Yesterday I had the pleasure of attending a concert of the Borodin Quartet in the Concertgebouw of Amsterdam. What a treat! On the program were quartets of Borodin, Shostakovich and Tchaikovsky. The performance lived up to the expectations of the spoiled concert audience of the Dutch capital.

From the audience bravo’s sounded and the Quartet was kind enough to play a delicate encore. They chose an arrangement by Rostislav Dubinsky of Sweet Dreams from Tchaikovsky’s Children’s Album. Rostislav Dubinsky was one of the founding fathers of the Borodin Quartet in 1945, playing the first violin until 1970 when he left the Soviet Union and defected to the West.

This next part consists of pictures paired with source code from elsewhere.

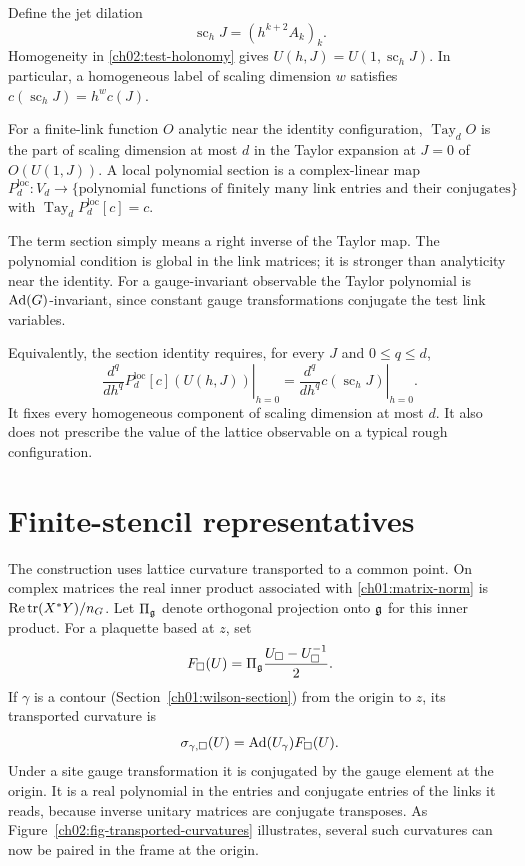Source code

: Define the jet dilation
\begin{equation}
 \operatorname{sc}_hJ=(h^{k+2}A_k)_k.
 \label{ch02:jet-dilation}
\end{equation}
Homogeneity in \eqref{ch02:test-holonomy} gives
$U(h,J)=U(1,\operatorname{sc}_hJ)$. In particular, a homogeneous label of
scaling dimension $w$ satisfies $c(\operatorname{sc}_hJ)=h^wc(J)$.

\begin{definition}
\label{ch02:taylor-map}
For a finite-link function $O$ analytic near the identity configuration,
$\operatorname{Tay}_d O$ is the part of scaling dimension at most $d$ in
the Taylor expansion at $J=0$ of $O(U(1,J))$.
A local polynomial section is a complex-linear map
\[
 P_d^{\mathrm{loc}}:V_d\longrightarrow
       \{\text{polynomial functions of finitely many link entries and their
       conjugates}\}
\]
with $\operatorname{Tay}_dP_d^{\mathrm{loc}}[c]=c$.
\end{definition}
The term section simply means a right inverse of the Taylor map. The
polynomial condition is global in the link matrices; it is stronger than
analyticity near the identity. For a gauge-invariant observable the Taylor
polynomial is $\operatorname{Ad}(G)$-invariant, since constant gauge transformations
conjugate the test link variables.

Equivalently, the section identity requires, for every $J$ and $0\le q\le d$,
\begin{equation}
 \left.\frac{d^q}{dh^q}P_d^{\mathrm{loc}}[c](U(h,J))\right|_{h=0}
 =\left.\frac{d^q}{dh^q}c(\operatorname{sc}_hJ)\right|_{h=0}.
 \label{ch02:taylor-identity}
\end{equation}
It fixes every homogeneous component of scaling dimension at most $d$. It also does not prescribe the value of the lattice observable
on a typical rough configuration.

\section{Finite-stencil representatives}
\label{ch02:sections}

The construction uses lattice curvature transported to a common point.
On complex matrices the real inner product associated with
\eqref{ch01:matrix-norm} is $\operatorname{Re}\operatorname{tr}(X^*Y)/n_G$.
Let $\Pi_{\mathfrak g}$ denote orthogonal projection onto $\mathfrak g$ for this
inner product. For a plaquette based at $z$, set
\[
 F_\square(U)=\Pi_{\mathfrak g}\frac{U_\square-U_\square^{-1}}2.
\]
If $\gamma$ is a contour (Section~\ref{ch01:wilson-section}) from the origin to $z$, its transported
curvature is
\begin{equation}
 \sigma_{\gamma,\square}(U)=\operatorname{Ad}(U_\gamma)F_\square(U).
 \label{ch02:transported-curvature}
\end{equation}
Under a site gauge transformation it is conjugated by the gauge element
at the origin. It is a real polynomial in the entries and conjugate
entries of the links it reads, because inverse unitary matrices are
conjugate transposes. As Figure~\ref{ch02:fig-transported-curvatures}
illustrates, several such curvatures can now be paired in the frame at
the origin.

One of the things that I like about the Borodin Quartet – apart from their (nearly) unmatched musicality – is their subdued movements on stage while preforming. In fact, Ruban Aharonian, who plays the first violin, hardly seems to move at all. Exaggerated swishes and tormented faces are foreign to the Borodin Quartet. Where other musicians sometimes dish up a theatrical performance that forces you to close your eyes in order to concentrate on the music, the Borodin Quartet was – as my companion stated with a good sense of understatement – quite sparse with their body language. Fortunately so!

At one moment however, the stoic face of Aharonian did show a faint smile. It was during the performance of Sweet Dreams, a salon music-like piece, delicate with tasteful delays and an immersive nostalgic melody. On stage there was only the joy of playing. The joy I recognise so well when my (humble) string quartet plays a newly arranged piece by my friend Arjan van der Boom.

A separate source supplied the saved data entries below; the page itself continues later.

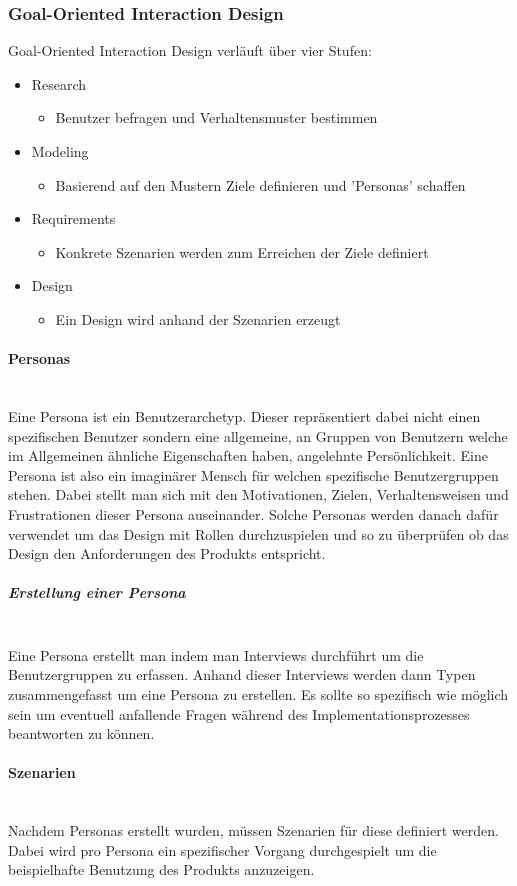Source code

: \documentclass{article}
\newcommand{\paragraphlb}[1]{\paragraph{#1}\mbox{}\\}
\newcommand{\subparagraphlb}[1]{\subparagraph{#1}\mbox{}\\}
\begin{document}
	\subsubsection{Goal-Oriented Interaction Design}
	Goal-Oriented Interaction Design verläuft über vier Stufen:
	\begin{itemize}
		\item{Research}
		\begin{itemize}
			\item{Benutzer befragen und Verhaltensmuster bestimmen}
		\end{itemize}
		\item{Modeling}
		\begin{itemize}
			\item{Basierend auf den Mustern Ziele definieren und 'Personas' schaffen}
		\end{itemize}
		\item{Requirements}
		\begin{itemize}
			\item{Konkrete Szenarien werden zum Erreichen der Ziele definiert}
		\end{itemize}
		\item{Design}
		\begin{itemize}
			\item{Ein Design wird anhand der Szenarien erzeugt}
		\end{itemize}
	\end{itemize}
	\paragraphlb{Personas}
	Eine Persona ist ein Benutzerarchetyp. Dieser repräsentiert dabei nicht einen spezifischen Benutzer sondern eine allgemeine, an Gruppen von Benutzern welche im Allgemeinen ähnliche Eigenschaften haben, angelehnte Persönlichkeit. Eine Persona ist also ein imaginärer Mensch für welchen spezifische Benutzergruppen stehen. Dabei stellt man sich mit den Motivationen, Zielen, Verhaltensweisen und Frustrationen dieser Persona auseinander. Solche Personas werden danach dafür verwendet um das Design mit Rollen durchzuspielen und so zu überprüfen ob das Design den Anforderungen des Produkts entspricht.
	\subparagraphlb{Erstellung einer Persona}
	Eine Persona erstellt man indem man Interviews durchführt um die Benutzergruppen zu erfassen. Anhand dieser Interviews werden dann Typen zusammengefasst um eine Persona zu erstellen. Es sollte so spezifisch wie möglich sein um eventuell anfallende Fragen während des Implementationsprozesses beantworten zu können.
	\paragraphlb{Szenarien}
	Nachdem Personas erstellt wurden, müssen Szenarien für diese definiert werden. Dabei wird pro Persona ein spezifischer Vorgang durchgespielt um die beispielhafte Benutzung des Produkts anzuzeigen. \\
\end{document}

And that, my friends, is the power of music. To paint a smile on even one of the most stoic faces I know, the face of Ruban Aharonian. The power of Salon Music.

 


Christmas Season is here! December 07 2014

The Christmas season is here and we’re getting into the right spirit. We added several beautiful arrangements of Christmas music that originate from more than a century ago.

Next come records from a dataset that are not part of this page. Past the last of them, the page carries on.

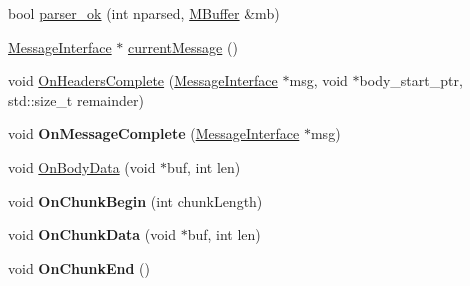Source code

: \begin{DoxyCompactItemize}
\item 
bool \hyperlink{class_message_reader_a378b9c5f8136ac24865b5fac3c22694c}{parser\+\_\+ok} (int nparsed, \hyperlink{struct_m_buffer}{M\+Buffer} \&mb)
\item 
\hyperlink{class_message_interface}{Message\+Interface} $\ast$ \hyperlink{class_message_reader_a06ec9e561ff5cde8f4e1ffb0ff17cb1f}{current\+Message} ()
\item 
void \hyperlink{class_message_reader_a813dbc29f75b43f36ef3f770cc39c3e7}{On\+Headers\+Complete} (\hyperlink{class_message_interface}{Message\+Interface} $\ast$msg, void $\ast$body\+\_\+start\+\_\+ptr, std\+::size\+\_\+t remainder)
\item 
\mbox{\label{class_message_reader_a5fb4fce3af6faf9ae8460d9d1bbede31}} 
void {\bfseries On\+Message\+Complete} (\hyperlink{class_message_interface}{Message\+Interface} $\ast$msg)
\item 
void \hyperlink{class_message_reader_a4f01917ce0c7c84159f81f797a7d13ec}{On\+Body\+Data} (void $\ast$buf, int len)
\item 
\mbox{\label{class_message_reader_a3778ee11c827974e72d5c0e41abba654}} 
void {\bfseries On\+Chunk\+Begin} (int chunk\+Length)
\item 
\mbox{\label{class_message_reader_a193a61f82564385cc94520351c8c9608}} 
void {\bfseries On\+Chunk\+Data} (void $\ast$buf, int len)
\item 
\mbox{\label{class_message_reader_a3c64d95036ec88f48d87711512e3418c}} 
void {\bfseries On\+Chunk\+End} ()
\end{DoxyCompactItemize}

For instance: everybody knows Jingle Bells, but did you realize that this popular song was composed more than 150 years ago by a whaler named James Lord Piermond? We didn’t. Or take Miss Fogarty’s Christmas Cake, a cake from hell if we are to believe the lyrics. Also nearly 140 years old (not the cake, but the song).

The chorus is as follows:

There were plums and prunes and cherries,
There were citrons and raisins and cinnamon, too
There was nutmeg, cloves and berries
And a crust that was nailed on with glue
There were caraway seeds in abundance
Such that work up a fine stomach ache
That could kill a man twice after eating a slice
Of Miss Fogarty's Christmas cake.

Christmas is the time to celebrate life together with friends or family. We can’t think of a better way to get in the spirit then to play old Christmas favorits under the Christmas tree. And stay off the cake, at least the one of Miss Fogarty.... 

Merry Christmas!

 


A Small Tribute to Louis A. Hirsch September 09 2014

A Small Tribute to Louis A. Hirsch

It always amazes me that we seem to know more of the composers who lived more than three hundred years ago than the talents that scored one after another Broadway hit at the beginning of the twentieth century.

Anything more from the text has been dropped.